§ Exercise
Please retype the records below exactly as they appear, but leave out the pictures.

(Records excerpted from a collection)
----

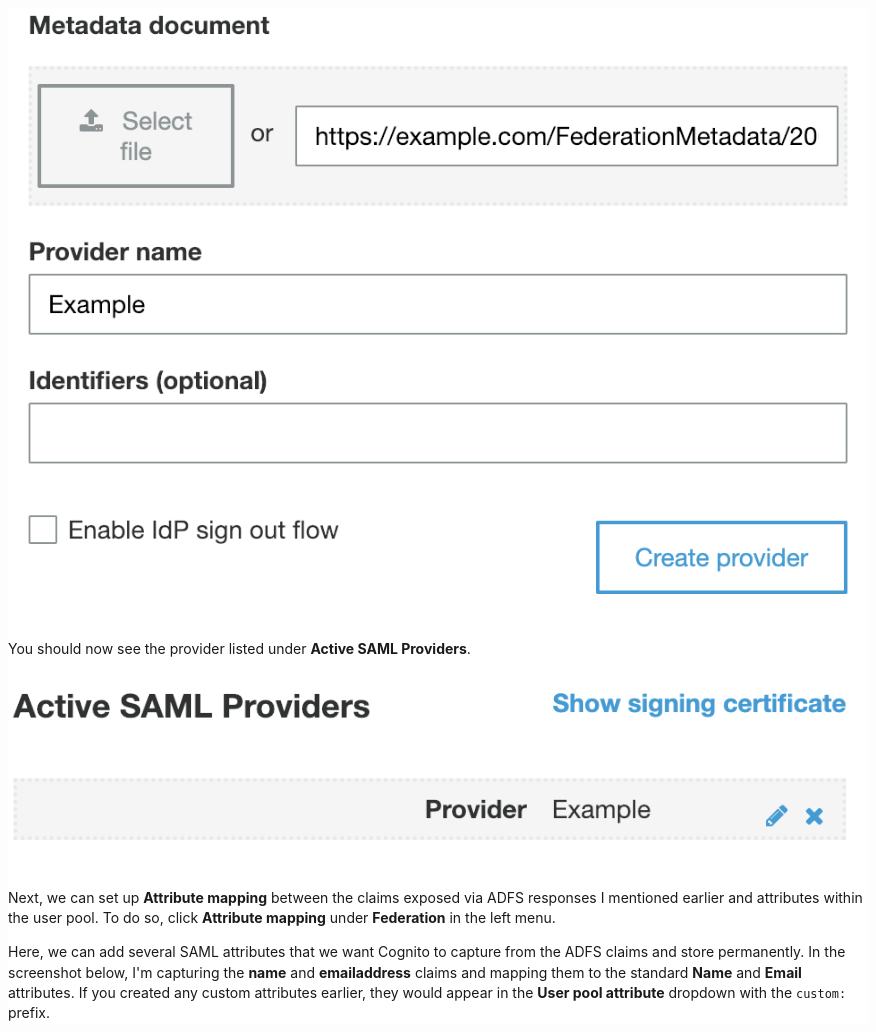 ![Create SAML identity provider](create-identity-provider.png)

You should now see the provider listed under **Active SAML Providers**.

![Active SAML providers](active-providers.png)

Next, we can set up **Attribute mapping** between the claims exposed via ADFS
responses I mentioned earlier and attributes within the user pool. To do so,
click **Attribute mapping** under **Federation** in the left menu.

Here, we can add several SAML attributes that we want Cognito to capture from
the ADFS claims and store permanently. In the screenshot below, I'm capturing
the **name** and **emailaddress** claims and mapping them to the standard **Name**
and **Email** attributes. If you created any custom attributes earlier, they
would appear in the **User pool attribute** dropdown with the `custom:` prefix.
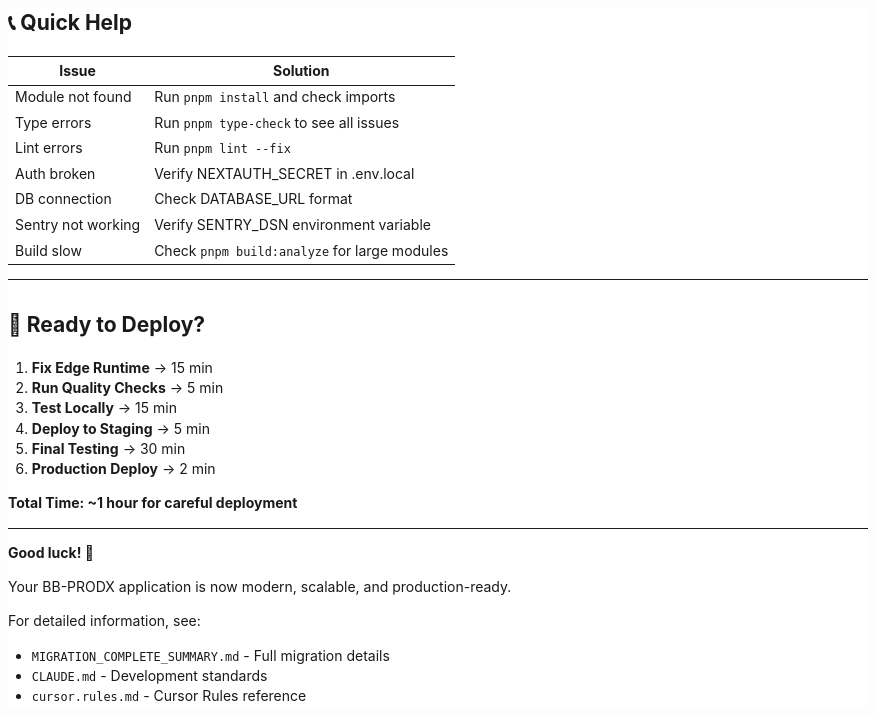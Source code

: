 
## 📞 Quick Help

| Issue | Solution |
|-------|----------|
| Module not found | Run `pnpm install` and check imports |
| Type errors | Run `pnpm type-check` to see all issues |
| Lint errors | Run `pnpm lint --fix` |
| Auth broken | Verify NEXTAUTH_SECRET in .env.local |
| DB connection | Check DATABASE_URL format |
| Sentry not working | Verify SENTRY_DSN environment variable |
| Build slow | Check `pnpm build:analyze` for large modules |

---

## 🚀 Ready to Deploy?

1. **Fix Edge Runtime** → 15 min
2. **Run Quality Checks** → 5 min
3. **Test Locally** → 15 min
4. **Deploy to Staging** → 5 min
5. **Final Testing** → 30 min
6. **Production Deploy** → 2 min

**Total Time: ~1 hour for careful deployment**

---

**Good luck! 🎉**

Your BB-PRODX application is now modern, scalable, and production-ready.

For detailed information, see:
- `MIGRATION_COMPLETE_SUMMARY.md` - Full migration details
- `CLAUDE.md` - Development standards
- `cursor.rules.md` - Cursor Rules reference
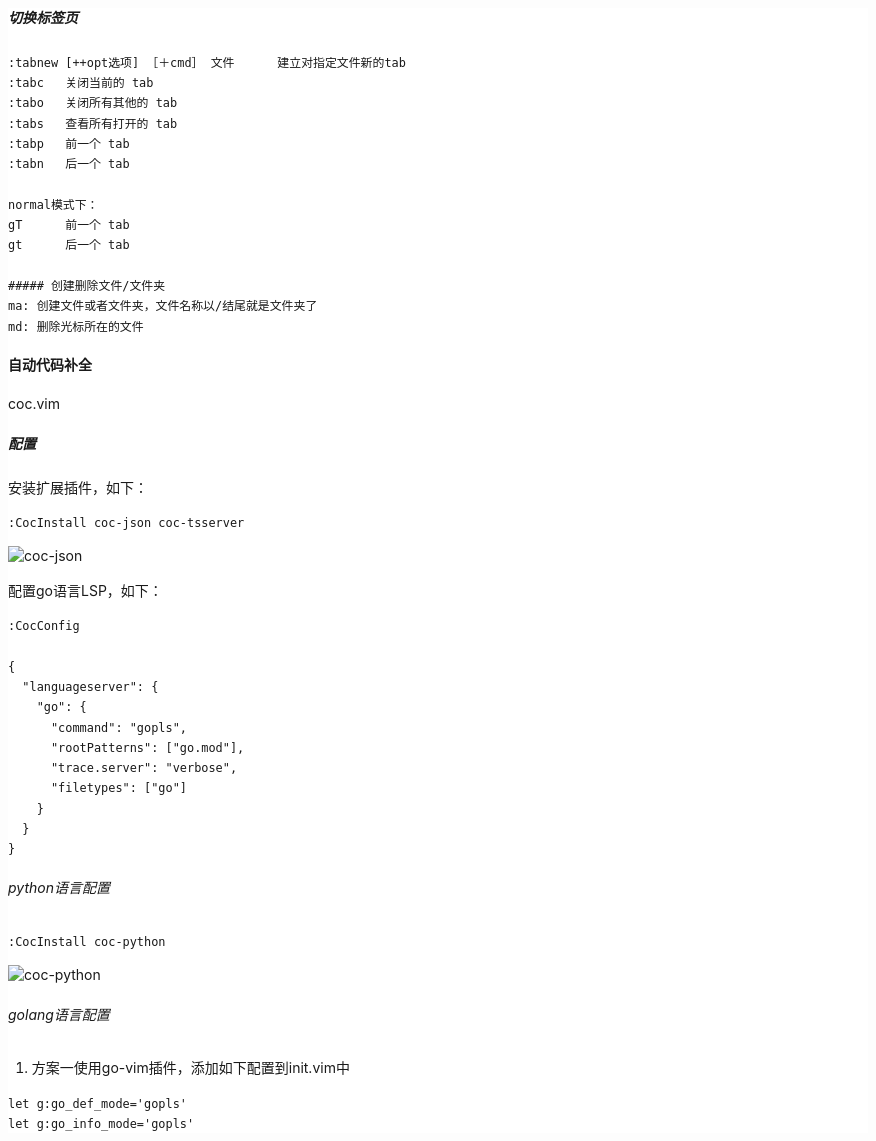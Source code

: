 ##### 切换标签页
```
:tabnew [++opt选项] ［＋cmd］ 文件      建立对指定文件新的tab
:tabc   关闭当前的 tab
:tabo   关闭所有其他的 tab
:tabs   查看所有打开的 tab
:tabp   前一个 tab
:tabn   后一个 tab

normal模式下：
gT      前一个 tab
gt      后一个 tab

##### 创建删除文件/文件夹
ma: 创建文件或者文件夹，文件名称以/结尾就是文件夹了
md: 删除光标所在的文件
```

#### 自动代码补全
coc.vim
##### 配置
安装扩展插件，如下：
```
:CocInstall coc-json coc-tsserver
```
![coc-json](/images/image_2020-10-06-11-00-29.png)

配置go语言LSP，如下：
```
:CocConfig

{
  "languageserver": {
    "go": {
      "command": "gopls",
      "rootPatterns": ["go.mod"],
      "trace.server": "verbose",
      "filetypes": ["go"]
    }
  }
}
```
###### python语言配置

```
:CocInstall coc-python
```
![coc-python](/images/image_2020-10-06-11-08-25.png)

###### golang语言配置
1. 方案一使用go-vim插件，添加如下配置到init.vim中
```
let g:go_def_mode='gopls'
let g:go_info_mode='gopls'
```
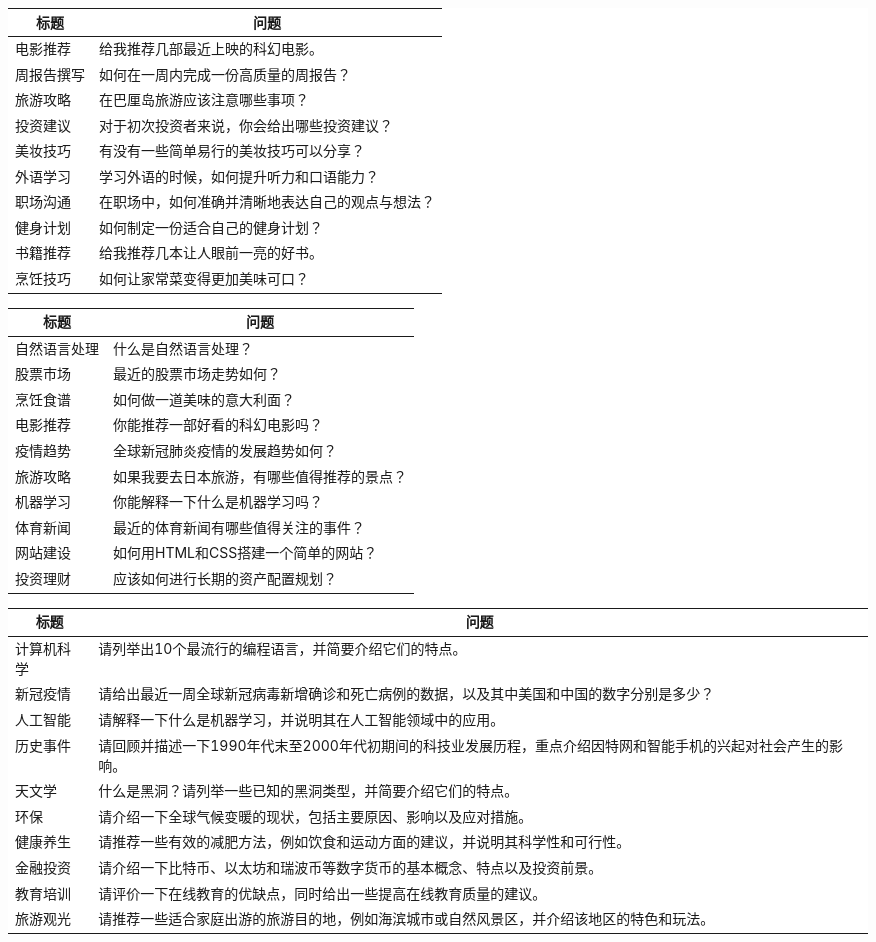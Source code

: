 | 标题 | 问题 |
| --- | --- |
| 电影推荐 | 给我推荐几部最近上映的科幻电影。 |
| 周报告撰写 | 如何在一周内完成一份高质量的周报告？ |
| 旅游攻略 | 在巴厘岛旅游应该注意哪些事项？ |
| 投资建议 | 对于初次投资者来说，你会给出哪些投资建议？ |
| 美妆技巧 | 有没有一些简单易行的美妆技巧可以分享？ |
| 外语学习 | 学习外语的时候，如何提升听力和口语能力？ |
| 职场沟通 | 在职场中，如何准确并清晰地表达自己的观点与想法？ |
| 健身计划 | 如何制定一份适合自己的健身计划？ |
| 书籍推荐 | 给我推荐几本让人眼前一亮的好书。 |
| 烹饪技巧 | 如何让家常菜变得更加美味可口？ |

|标题|问题|
|---|---|
|自然语言处理|什么是自然语言处理？|
|股票市场|最近的股票市场走势如何？|
|烹饪食谱|如何做一道美味的意大利面？|
|电影推荐|你能推荐一部好看的科幻电影吗？|
|疫情趋势|全球新冠肺炎疫情的发展趋势如何？|
|旅游攻略|如果我要去日本旅游，有哪些值得推荐的景点？|
|机器学习|你能解释一下什么是机器学习吗？|
|体育新闻|最近的体育新闻有哪些值得关注的事件？|
|网站建设|如何用HTML和CSS搭建一个简单的网站？|
|投资理财|应该如何进行长期的资产配置规划？|

|标题|问题|
|---|---|
|计算机科学|请列举出10个最流行的编程语言，并简要介绍它们的特点。|
|新冠疫情|请给出最近一周全球新冠病毒新增确诊和死亡病例的数据，以及其中美国和中国的数字分别是多少？|
|人工智能|请解释一下什么是机器学习，并说明其在人工智能领域中的应用。|
|历史事件|请回顾并描述一下1990年代末至2000年代初期间的科技业发展历程，重点介绍因特网和智能手机的兴起对社会产生的影响。|
|天文学|什么是黑洞？请列举一些已知的黑洞类型，并简要介绍它们的特点。|
|环保|请介绍一下全球气候变暖的现状，包括主要原因、影响以及应对措施。|
|健康养生|请推荐一些有效的减肥方法，例如饮食和运动方面的建议，并说明其科学性和可行性。|
|金融投资|请介绍一下比特币、以太坊和瑞波币等数字货币的基本概念、特点以及投资前景。|
|教育培训|请评价一下在线教育的优缺点，同时给出一些提高在线教育质量的建议。|
|旅游观光|请推荐一些适合家庭出游的旅游目的地，例如海滨城市或自然风景区，并介绍该地区的特色和玩法。|
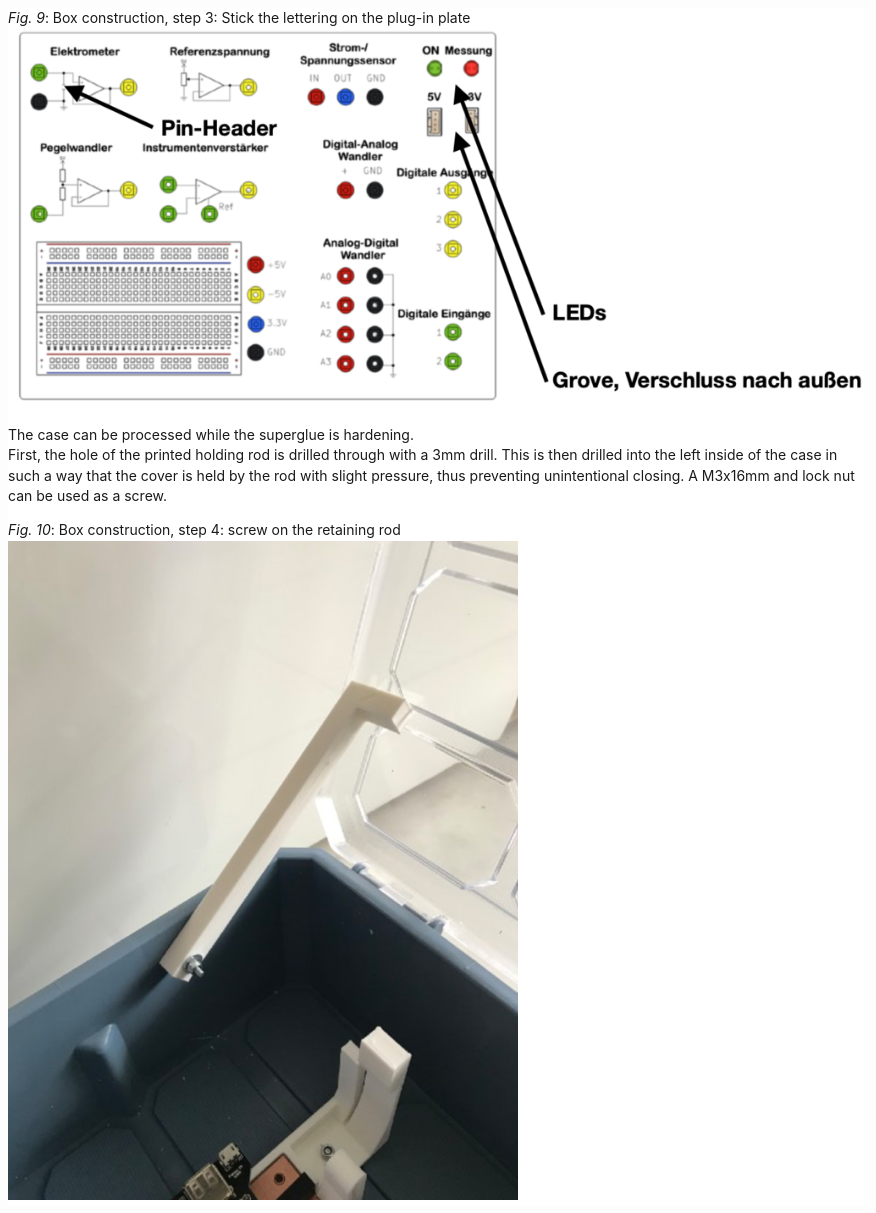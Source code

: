 

*Fig. 9*: Box construction, step 3: Stick the lettering on the plug-in plate  
                    ![Figure 9](Hardware/Fotos/koffer_3.png)  

The case can be processed while the superglue is hardening.  
First, the hole of the printed holding rod is drilled through with a 3mm  drill. This is 
then drilled into the left inside of the case in such a  way that the cover is held by the
rod with slight pressure, thus preventing unintentional closing. A M3x16mm and lock
nut can be used as a screw.

*Fig. 10*: Box construction, step 4: screw on the retaining rod  
                    ![Figure 10](Hardware/Fotos/koffer_4.png)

----

§ Task result
 ![Create SAML identity provider](create-identity-provider.png)

You should now see the provider listed under **Active SAML Providers**.

![Active SAML providers](active-providers.png)

Next, we can set up **Attribute mapping** between the claims exposed via ADFS
responses I mentioned earlier and attributes within the user pool. To do so,
click **Attribute mapping** under **Federation** in the left menu.

Here, we can add several SAML attributes that we want Cognito to capture from
the ADFS claims and store permanently. In the screenshot below, I'm capturing
the **name** and **emailaddress** claims and mapping them to the standard **Name**
and **Email** attributes. If you created any custom attributes earlier, they
would appear in the **User pool attribute** dropdown with the `custom:` prefix.
Source code

: 
## 📞 Quick Help

| Issue | Solution |
|-------|----------|
| Module not found | Run `pnpm install` and check imports |
| Type errors | Run `pnpm type-check` to see all issues |
| Lint errors | Run `pnpm lint --fix` |
| Auth broken | Verify NEXTAUTH_SECRET in .env.local |
| DB connection | Check DATABASE_URL format |
| Sentry not working | Verify SENTRY_DSN environment variable |
| Build slow | Check `pnpm build:analyze` for large modules |

---

## 🚀 Ready to Deploy?

1. **Fix Edge Runtime** → 15 min
2. **Run Quality Checks** → 5 min
3. **Test Locally** → 15 min
4. **Deploy to Staging** → 5 min
5. **Final Testing** → 30 min
6. **Production Deploy** → 2 min

**Total Time: ~1 hour for careful deployment**

---

**Good luck! 🎉**

Your BB-PRODX application is now modern, scalable, and production-ready.

For detailed information, see:
- `MIGRATION_COMPLETE_SUMMARY.md` - Full migration details
- `CLAUDE.md` - Development standards
- `cursor.rules.md` - Cursor Rules reference
Source code

: ##### 切换标签页
```
:tabnew [++opt选项] ［＋cmd］ 文件      建立对指定文件新的tab
:tabc   关闭当前的 tab
:tabo   关闭所有其他的 tab
:tabs   查看所有打开的 tab
:tabp   前一个 tab
:tabn   后一个 tab

normal模式下：
gT      前一个 tab
gt      后一个 tab

##### 创建删除文件/文件夹
ma: 创建文件或者文件夹，文件名称以/结尾就是文件夹了
md: 删除光标所在的文件
```

#### 自动代码补全
coc.vim
##### 配置
安装扩展插件，如下：
```
:CocInstall coc-json coc-tsserver
```
![coc-json](/images/image_2020-10-06-11-00-29.png)

配置go语言LSP，如下：
```
:CocConfig

{
  "languageserver": {
    "go": {
      "command": "gopls",
      "rootPatterns": ["go.mod"],
      "trace.server": "verbose",
      "filetypes": ["go"]
    }
  }
}
```
###### python语言配置

```
:CocInstall coc-python
```
![coc-python](/images/image_2020-10-06-11-08-25.png)

###### golang语言配置
1. 方案一使用go-vim插件，添加如下配置到init.vim中
```
let g:go_def_mode='gopls'
let g:go_info_mode='gopls'
```
Source code

: | 标题 | 问题 |
| --- | --- |
| 电影推荐 | 给我推荐几部最近上映的科幻电影。 |
| 周报告撰写 | 如何在一周内完成一份高质量的周报告？ |
| 旅游攻略 | 在巴厘岛旅游应该注意哪些事项？ |
| 投资建议 | 对于初次投资者来说，你会给出哪些投资建议？ |
| 美妆技巧 | 有没有一些简单易行的美妆技巧可以分享？ |
| 外语学习 | 学习外语的时候，如何提升听力和口语能力？ |
| 职场沟通 | 在职场中，如何准确并清晰地表达自己的观点与想法？ |
| 健身计划 | 如何制定一份适合自己的健身计划？ |
| 书籍推荐 | 给我推荐几本让人眼前一亮的好书。 |
| 烹饪技巧 | 如何让家常菜变得更加美味可口？ |

|标题|问题|
|---|---|
|自然语言处理|什么是自然语言处理？|
|股票市场|最近的股票市场走势如何？|
|烹饪食谱|如何做一道美味的意大利面？|
|电影推荐|你能推荐一部好看的科幻电影吗？|
|疫情趋势|全球新冠肺炎疫情的发展趋势如何？|
|旅游攻略|如果我要去日本旅游，有哪些值得推荐的景点？|
|机器学习|你能解释一下什么是机器学习吗？|
|体育新闻|最近的体育新闻有哪些值得关注的事件？|
|网站建设|如何用HTML和CSS搭建一个简单的网站？|
|投资理财|应该如何进行长期的资产配置规划？|

|标题|问题|
|---|---|
|计算机科学|请列举出10个最流行的编程语言，并简要介绍它们的特点。|
|新冠疫情|请给出最近一周全球新冠病毒新增确诊和死亡病例的数据，以及其中美国和中国的数字分别是多少？|
|人工智能|请解释一下什么是机器学习，并说明其在人工智能领域中的应用。|
|历史事件|请回顾并描述一下1990年代末至2000年代初期间的科技业发展历程，重点介绍因特网和智能手机的兴起对社会产生的影响。|
|天文学|什么是黑洞？请列举一些已知的黑洞类型，并简要介绍它们的特点。|
|环保|请介绍一下全球气候变暖的现状，包括主要原因、影响以及应对措施。|
|健康养生|请推荐一些有效的减肥方法，例如饮食和运动方面的建议，并说明其科学性和可行性。|
|金融投资|请介绍一下比特币、以太坊和瑞波币等数字货币的基本概念、特点以及投资前景。|
|教育培训|请评价一下在线教育的优缺点，同时给出一些提高在线教育质量的建议。|
|旅游观光|请推荐一些适合家庭出游的旅游目的地，例如海滨城市或自然风景区，并介绍该地区的特色和玩法。|
Source code

: 

*Fig. 9*: Box construction, step 3: Stick the lettering on the plug-in plate  
                    ![Figure 9](Hardware/Fotos/koffer_3.png)  

The case can be processed while the superglue is hardening.  
First, the hole of the printed holding rod is drilled through with a 3mm  drill. This is 
then drilled into the left inside of the case in such a  way that the cover is held by the
rod with slight pressure, thus preventing unintentional closing. A M3x16mm and lock
nut can be used as a screw.

*Fig. 10*: Box construction, step 4: screw on the retaining rod  
                    ![Figure 10](Hardware/Fotos/koffer_4.png)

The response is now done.